Task description: Which lines below contain the word "comprehension"? Copy each one.

** Raw data follows **

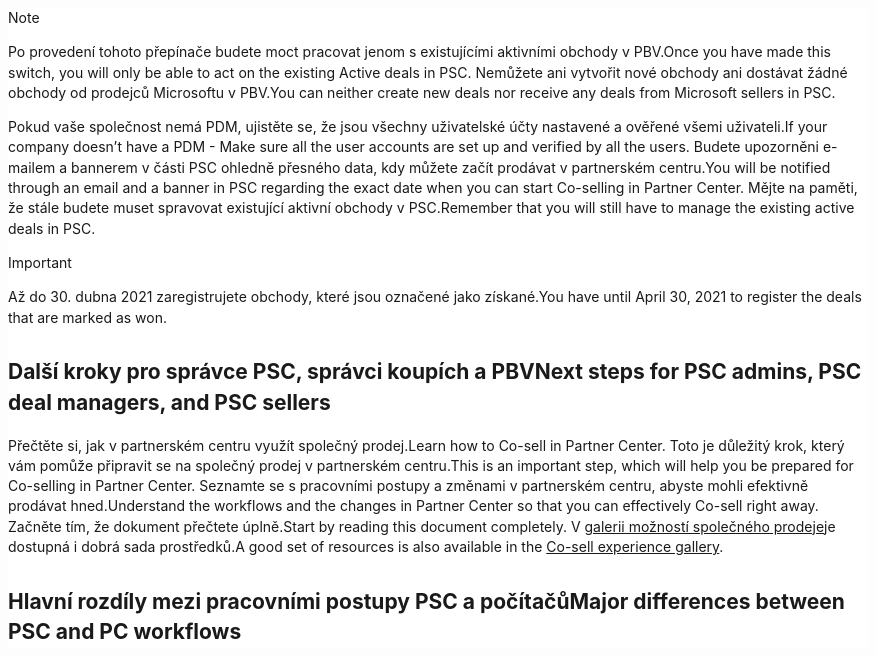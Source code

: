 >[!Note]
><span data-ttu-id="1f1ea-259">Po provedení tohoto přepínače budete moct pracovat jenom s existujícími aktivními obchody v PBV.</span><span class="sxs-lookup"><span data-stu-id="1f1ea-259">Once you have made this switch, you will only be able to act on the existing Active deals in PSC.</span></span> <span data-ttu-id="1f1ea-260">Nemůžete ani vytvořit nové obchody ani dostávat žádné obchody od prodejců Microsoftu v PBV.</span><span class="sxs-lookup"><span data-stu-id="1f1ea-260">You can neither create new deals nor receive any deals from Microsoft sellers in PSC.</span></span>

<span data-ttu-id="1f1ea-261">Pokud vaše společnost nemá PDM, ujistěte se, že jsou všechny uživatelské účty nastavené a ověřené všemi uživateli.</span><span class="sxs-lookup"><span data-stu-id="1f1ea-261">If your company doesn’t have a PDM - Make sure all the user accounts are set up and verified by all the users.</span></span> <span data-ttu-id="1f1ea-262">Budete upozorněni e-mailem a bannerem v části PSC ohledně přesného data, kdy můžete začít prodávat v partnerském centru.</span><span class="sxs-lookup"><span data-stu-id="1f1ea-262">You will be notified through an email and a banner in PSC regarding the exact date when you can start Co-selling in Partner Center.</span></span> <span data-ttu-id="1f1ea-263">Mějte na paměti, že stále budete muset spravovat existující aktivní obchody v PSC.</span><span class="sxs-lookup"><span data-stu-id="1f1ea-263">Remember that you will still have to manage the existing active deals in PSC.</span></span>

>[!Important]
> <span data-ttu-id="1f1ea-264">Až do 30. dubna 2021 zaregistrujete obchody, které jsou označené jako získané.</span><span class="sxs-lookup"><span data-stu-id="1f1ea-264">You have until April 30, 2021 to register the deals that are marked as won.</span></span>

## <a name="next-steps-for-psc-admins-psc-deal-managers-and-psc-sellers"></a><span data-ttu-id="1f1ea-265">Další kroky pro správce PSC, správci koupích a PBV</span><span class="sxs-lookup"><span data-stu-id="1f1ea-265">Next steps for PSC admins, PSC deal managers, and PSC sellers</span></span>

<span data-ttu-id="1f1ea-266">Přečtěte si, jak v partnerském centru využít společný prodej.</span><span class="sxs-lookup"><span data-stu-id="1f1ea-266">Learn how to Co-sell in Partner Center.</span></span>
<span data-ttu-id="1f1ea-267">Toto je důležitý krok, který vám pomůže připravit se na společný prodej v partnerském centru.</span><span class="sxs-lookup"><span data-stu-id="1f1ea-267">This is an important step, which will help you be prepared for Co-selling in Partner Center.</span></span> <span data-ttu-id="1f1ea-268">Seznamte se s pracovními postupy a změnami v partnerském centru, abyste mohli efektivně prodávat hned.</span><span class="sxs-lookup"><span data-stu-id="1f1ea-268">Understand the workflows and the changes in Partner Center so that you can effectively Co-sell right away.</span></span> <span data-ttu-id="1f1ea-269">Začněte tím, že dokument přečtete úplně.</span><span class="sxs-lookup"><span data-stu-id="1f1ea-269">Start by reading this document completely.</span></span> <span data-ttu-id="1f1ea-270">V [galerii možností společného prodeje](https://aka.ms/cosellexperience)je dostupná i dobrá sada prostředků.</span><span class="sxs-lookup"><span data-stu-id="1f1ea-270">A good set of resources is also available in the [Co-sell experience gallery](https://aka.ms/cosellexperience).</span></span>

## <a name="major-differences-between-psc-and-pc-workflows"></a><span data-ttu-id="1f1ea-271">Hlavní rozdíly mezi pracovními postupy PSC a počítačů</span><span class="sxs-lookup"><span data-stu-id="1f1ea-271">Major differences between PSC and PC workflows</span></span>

** End of Raw data **
** Raw data follows **

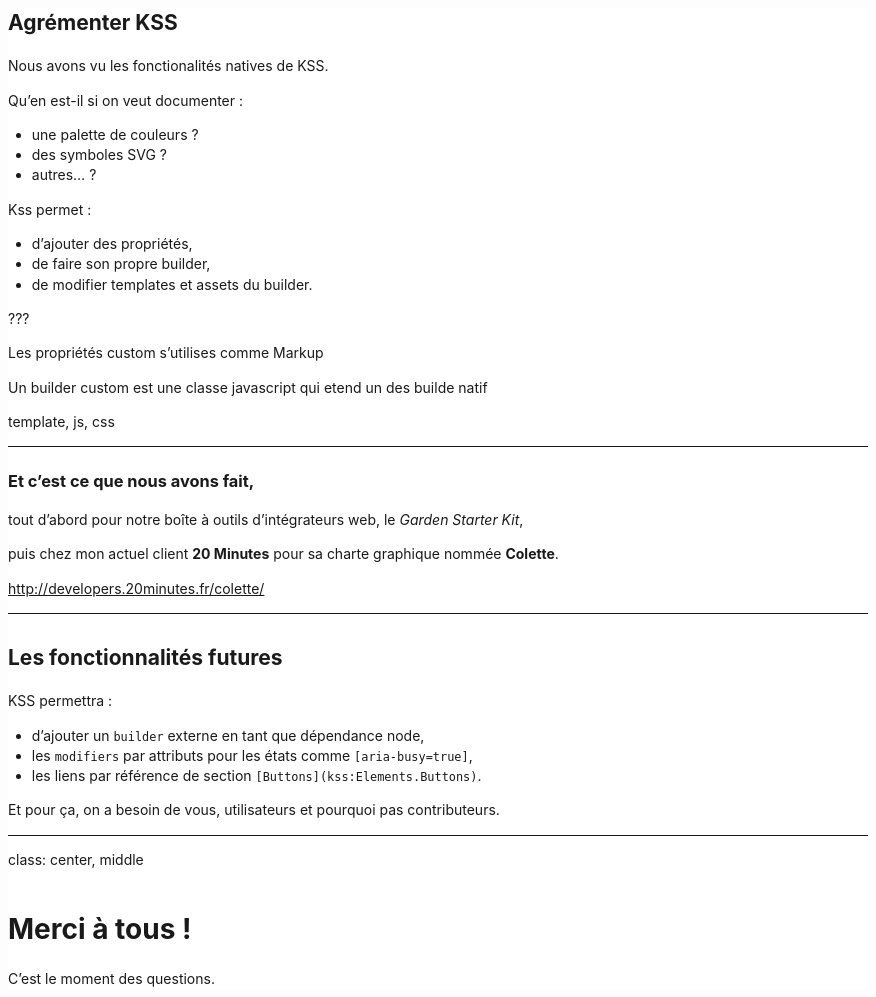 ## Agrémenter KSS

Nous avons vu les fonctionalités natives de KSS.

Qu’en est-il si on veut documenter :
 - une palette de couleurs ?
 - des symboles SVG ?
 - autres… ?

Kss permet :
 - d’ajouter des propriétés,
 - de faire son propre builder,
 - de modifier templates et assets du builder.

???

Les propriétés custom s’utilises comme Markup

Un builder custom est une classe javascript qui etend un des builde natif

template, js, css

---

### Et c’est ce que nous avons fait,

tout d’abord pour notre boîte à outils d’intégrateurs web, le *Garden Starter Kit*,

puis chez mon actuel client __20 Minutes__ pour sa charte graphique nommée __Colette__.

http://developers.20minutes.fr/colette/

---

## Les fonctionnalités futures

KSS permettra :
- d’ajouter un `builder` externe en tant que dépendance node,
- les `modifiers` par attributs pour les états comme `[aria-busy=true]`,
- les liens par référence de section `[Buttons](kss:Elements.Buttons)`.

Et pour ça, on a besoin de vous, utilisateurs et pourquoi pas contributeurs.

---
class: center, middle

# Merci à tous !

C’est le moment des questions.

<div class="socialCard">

** End of Raw data **
** Raw data follows **

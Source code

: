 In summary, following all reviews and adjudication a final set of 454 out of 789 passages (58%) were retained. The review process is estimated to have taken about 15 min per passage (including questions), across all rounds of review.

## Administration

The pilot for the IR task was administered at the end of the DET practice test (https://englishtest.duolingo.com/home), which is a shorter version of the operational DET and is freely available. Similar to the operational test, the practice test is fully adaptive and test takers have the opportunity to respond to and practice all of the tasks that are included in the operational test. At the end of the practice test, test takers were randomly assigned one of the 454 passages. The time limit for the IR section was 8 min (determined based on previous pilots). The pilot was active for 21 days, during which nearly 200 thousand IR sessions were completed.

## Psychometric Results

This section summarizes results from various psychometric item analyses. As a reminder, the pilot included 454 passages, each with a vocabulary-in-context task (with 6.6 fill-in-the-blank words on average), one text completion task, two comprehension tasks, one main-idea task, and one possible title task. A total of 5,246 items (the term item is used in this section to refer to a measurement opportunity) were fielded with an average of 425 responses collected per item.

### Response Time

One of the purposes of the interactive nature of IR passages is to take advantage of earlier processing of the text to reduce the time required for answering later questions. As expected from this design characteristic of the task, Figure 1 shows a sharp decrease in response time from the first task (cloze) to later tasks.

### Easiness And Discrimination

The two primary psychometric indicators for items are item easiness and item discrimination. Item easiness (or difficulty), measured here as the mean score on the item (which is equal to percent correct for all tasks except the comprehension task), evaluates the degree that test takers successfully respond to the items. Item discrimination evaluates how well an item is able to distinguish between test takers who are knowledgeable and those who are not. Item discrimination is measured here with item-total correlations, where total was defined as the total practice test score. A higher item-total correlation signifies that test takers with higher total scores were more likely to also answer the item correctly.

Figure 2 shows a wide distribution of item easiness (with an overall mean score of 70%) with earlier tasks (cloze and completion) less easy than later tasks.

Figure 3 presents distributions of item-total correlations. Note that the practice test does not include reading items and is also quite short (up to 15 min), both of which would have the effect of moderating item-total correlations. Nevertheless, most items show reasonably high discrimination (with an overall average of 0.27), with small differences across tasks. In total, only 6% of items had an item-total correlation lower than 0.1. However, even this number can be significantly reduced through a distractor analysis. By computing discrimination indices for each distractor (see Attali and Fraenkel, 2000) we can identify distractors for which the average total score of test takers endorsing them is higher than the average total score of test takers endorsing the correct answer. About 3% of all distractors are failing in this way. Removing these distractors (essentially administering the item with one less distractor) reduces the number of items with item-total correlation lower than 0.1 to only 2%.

** End of Raw data **

Solution:
This section summarizes results from various psychometric item analyses. As a reminder, the pilot included 454 passages, each with a vocabulary-in-context task (with 6.6 fill-in-the-blank words on average), one text completion task, two comprehension tasks, one main-idea task, and one possible title task. A total of 5,246 items (the term item is used in this section to refer to a measurement opportunity) were fielded with an average of 425 responses collected per item.
The two primary psychometric indicators for items are item easiness and item discrimination. Item easiness (or difficulty), measured here as the mean score on the item (which is equal to percent correct for all tasks except the comprehension task), evaluates the degree that test takers successfully respond to the items. Item discrimination evaluates how well an item is able to distinguish between test takers who are knowledgeable and those who are not. Item discrimination is measured here with item-total correlations, where total was defined as the total practice test score. A higher item-total correlation signifies that test takers with higher total scores were more likely to also answer the item correctly.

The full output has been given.